XGenerationLab/XiYanSQL-QwenCoder-3B-2504

Warm
Public
3.1B
BF16
32768
Apr 28, 2025
License: apache-2.0
Hugging Face
Overview

Overview

The XiYanSQL-QwenCoder-3B-2504 is a 3.1 billion parameter model from XGenerationLab, specifically designed for Text-to-SQL generation. It leverages a combination of fine-tuning and GRPO (Gradient-based Reinforcement Learning with Policy Optimization) training strategies to enhance both efficiency and accuracy in SQL query generation. The model supports multiple SQL dialects, including SQLite, PostgreSQL, and MySQL, and is noted for its improved generalization capabilities across different dialects and out-of-domain datasets.

Key Capabilities

  • Multi-dialect SQL Generation: Capable of generating SQL for SQLite, PostgreSQL, and MySQL.
  • Enhanced Performance: Utilizes fine-tuning and GRPO training for optimized SQL generation without a complex thinking process.
  • Strong Generalization: Excels on various dialects and out-of-domain datasets, as validated by internal benchmarks.
  • Real-world Benchmarking: Evaluated against a real-world SQL benchmark (DW test set) comprising thousands of complex queries from PostgreSQL and MySQL scenarios.

Performance Highlights

The 3B model demonstrates competitive performance on benchmarks like BIRD Dev, Spider Test, and DW datasets.
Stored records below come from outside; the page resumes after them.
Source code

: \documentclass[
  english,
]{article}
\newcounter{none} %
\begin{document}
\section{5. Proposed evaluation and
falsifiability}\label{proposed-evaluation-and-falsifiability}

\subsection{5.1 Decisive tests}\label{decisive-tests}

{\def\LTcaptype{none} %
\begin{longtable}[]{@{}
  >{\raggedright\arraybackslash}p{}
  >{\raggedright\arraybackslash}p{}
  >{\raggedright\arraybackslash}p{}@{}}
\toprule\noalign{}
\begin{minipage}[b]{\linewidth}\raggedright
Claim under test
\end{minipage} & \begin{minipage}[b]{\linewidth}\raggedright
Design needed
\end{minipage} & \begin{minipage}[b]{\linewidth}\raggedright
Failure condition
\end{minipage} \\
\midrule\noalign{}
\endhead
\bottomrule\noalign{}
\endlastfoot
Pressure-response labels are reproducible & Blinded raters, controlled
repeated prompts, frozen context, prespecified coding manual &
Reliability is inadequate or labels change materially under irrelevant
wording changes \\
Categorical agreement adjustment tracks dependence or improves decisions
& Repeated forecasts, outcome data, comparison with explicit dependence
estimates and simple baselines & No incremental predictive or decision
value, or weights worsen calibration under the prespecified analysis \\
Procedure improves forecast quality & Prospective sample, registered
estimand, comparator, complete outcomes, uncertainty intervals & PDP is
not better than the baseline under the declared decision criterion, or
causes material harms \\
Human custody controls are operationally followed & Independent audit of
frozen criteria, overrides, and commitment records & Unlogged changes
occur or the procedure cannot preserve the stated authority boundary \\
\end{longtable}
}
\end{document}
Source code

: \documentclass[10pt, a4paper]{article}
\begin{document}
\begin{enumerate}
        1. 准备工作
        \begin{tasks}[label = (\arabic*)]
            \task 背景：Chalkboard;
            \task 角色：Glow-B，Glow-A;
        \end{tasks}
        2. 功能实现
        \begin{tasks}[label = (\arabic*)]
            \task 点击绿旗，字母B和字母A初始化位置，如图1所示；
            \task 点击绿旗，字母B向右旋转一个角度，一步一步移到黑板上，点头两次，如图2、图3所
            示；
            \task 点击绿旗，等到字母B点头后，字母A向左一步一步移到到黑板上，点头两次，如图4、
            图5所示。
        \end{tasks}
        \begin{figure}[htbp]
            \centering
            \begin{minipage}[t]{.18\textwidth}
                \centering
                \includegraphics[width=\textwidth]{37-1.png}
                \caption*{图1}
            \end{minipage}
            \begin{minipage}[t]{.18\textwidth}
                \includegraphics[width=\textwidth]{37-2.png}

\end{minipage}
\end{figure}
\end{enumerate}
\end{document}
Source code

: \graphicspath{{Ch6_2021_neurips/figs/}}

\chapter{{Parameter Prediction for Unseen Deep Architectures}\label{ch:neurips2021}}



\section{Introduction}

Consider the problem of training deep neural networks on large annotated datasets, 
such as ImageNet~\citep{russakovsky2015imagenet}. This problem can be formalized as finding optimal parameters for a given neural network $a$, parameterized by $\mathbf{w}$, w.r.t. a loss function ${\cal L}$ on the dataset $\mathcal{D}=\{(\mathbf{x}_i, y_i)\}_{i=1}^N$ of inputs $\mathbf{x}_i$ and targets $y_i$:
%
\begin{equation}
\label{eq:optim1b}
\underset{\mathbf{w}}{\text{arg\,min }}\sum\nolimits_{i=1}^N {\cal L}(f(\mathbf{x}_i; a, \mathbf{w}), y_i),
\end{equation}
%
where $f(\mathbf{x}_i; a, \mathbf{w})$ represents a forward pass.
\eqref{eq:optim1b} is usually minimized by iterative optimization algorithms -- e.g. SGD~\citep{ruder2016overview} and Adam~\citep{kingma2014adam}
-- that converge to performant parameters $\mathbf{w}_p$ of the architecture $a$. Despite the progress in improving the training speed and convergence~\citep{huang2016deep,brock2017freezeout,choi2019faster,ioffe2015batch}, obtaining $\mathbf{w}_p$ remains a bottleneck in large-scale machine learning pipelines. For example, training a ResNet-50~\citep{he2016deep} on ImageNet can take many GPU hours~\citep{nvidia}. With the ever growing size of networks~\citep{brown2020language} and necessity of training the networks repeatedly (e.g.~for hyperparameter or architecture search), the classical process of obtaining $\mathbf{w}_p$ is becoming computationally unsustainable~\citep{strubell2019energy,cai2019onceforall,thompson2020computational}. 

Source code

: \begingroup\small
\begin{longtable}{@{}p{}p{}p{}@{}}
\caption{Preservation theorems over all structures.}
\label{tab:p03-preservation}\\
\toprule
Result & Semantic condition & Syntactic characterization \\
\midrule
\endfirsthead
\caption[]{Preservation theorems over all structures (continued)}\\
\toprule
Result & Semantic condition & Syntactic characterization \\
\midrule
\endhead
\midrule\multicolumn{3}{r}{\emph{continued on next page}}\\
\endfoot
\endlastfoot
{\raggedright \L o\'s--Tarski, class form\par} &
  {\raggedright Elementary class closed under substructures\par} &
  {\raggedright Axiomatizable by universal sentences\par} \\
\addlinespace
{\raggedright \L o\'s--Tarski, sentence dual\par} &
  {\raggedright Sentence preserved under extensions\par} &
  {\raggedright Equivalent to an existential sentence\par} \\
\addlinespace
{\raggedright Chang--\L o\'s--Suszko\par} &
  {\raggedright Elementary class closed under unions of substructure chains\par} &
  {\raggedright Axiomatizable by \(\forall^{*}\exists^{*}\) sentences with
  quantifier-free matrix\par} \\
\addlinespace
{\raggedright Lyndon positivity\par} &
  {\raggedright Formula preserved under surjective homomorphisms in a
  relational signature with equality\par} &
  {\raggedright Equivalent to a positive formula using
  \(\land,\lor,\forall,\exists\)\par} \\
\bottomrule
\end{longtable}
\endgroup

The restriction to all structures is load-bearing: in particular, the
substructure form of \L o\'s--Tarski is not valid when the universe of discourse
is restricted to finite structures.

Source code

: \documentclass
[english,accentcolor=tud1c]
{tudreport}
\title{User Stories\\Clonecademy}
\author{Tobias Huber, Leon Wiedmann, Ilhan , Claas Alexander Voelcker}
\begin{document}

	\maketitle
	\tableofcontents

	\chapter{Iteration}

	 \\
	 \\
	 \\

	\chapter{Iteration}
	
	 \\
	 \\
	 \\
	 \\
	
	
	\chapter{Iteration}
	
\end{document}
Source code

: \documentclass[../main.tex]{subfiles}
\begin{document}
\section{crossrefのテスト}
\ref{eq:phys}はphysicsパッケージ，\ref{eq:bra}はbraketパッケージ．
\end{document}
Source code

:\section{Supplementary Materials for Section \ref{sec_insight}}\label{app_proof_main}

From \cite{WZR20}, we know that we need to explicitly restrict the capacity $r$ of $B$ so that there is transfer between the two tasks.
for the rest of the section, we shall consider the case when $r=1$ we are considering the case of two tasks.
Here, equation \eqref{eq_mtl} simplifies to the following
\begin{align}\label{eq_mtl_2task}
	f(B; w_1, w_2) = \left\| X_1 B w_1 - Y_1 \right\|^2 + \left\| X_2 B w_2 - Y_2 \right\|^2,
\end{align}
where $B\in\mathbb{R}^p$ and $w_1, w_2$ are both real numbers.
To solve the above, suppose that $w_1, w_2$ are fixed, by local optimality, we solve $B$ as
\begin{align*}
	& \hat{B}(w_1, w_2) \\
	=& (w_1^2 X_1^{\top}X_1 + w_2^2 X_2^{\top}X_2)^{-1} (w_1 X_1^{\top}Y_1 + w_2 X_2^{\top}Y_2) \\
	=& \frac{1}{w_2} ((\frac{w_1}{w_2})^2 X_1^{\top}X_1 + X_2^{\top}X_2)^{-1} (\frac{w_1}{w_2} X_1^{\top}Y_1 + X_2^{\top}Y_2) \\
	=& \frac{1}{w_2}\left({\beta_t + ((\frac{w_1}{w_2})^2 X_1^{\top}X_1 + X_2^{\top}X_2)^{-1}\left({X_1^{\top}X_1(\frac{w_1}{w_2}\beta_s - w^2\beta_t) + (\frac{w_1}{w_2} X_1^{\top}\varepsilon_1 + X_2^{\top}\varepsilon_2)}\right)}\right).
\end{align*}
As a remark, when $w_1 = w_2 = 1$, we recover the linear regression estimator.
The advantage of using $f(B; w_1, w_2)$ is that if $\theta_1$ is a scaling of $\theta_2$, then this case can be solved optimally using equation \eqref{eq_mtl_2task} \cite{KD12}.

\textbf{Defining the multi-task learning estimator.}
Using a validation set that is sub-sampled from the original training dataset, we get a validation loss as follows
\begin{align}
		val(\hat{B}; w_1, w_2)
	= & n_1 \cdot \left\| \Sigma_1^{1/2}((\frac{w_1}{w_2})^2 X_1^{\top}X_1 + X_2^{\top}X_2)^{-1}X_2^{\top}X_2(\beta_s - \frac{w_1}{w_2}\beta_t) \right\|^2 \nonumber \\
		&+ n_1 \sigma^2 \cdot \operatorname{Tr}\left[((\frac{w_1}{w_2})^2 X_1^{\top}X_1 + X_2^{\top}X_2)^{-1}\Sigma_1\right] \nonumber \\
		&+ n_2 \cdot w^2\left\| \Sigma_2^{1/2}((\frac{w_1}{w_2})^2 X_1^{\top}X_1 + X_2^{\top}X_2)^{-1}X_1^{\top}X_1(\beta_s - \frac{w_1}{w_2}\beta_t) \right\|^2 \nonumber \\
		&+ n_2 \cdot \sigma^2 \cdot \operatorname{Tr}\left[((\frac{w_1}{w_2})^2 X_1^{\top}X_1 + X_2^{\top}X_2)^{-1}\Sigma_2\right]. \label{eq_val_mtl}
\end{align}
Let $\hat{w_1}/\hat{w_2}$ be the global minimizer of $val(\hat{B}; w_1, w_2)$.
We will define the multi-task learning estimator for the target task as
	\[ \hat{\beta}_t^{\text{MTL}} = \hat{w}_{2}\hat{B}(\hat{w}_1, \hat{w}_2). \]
For instance, the XiYanSQL-QwenCoder-3B-2504 achieves 55.08% on BIRD Dev@M-Schema and 84.10% on Spider Test@M-Schema, showcasing its robust capabilities in SQL generation compared to previous versions and other models in its size class.

Good for

  • Developers needing to convert natural language questions into SQL queries for SQLite, PostgreSQL, or MySQL databases.
  • Applications requiring efficient and accurate SQL generation with good generalization across diverse database schemas and data types.
  • Use cases where a smaller, specialized model for SQL generation is preferred over larger, general-purpose LLMs.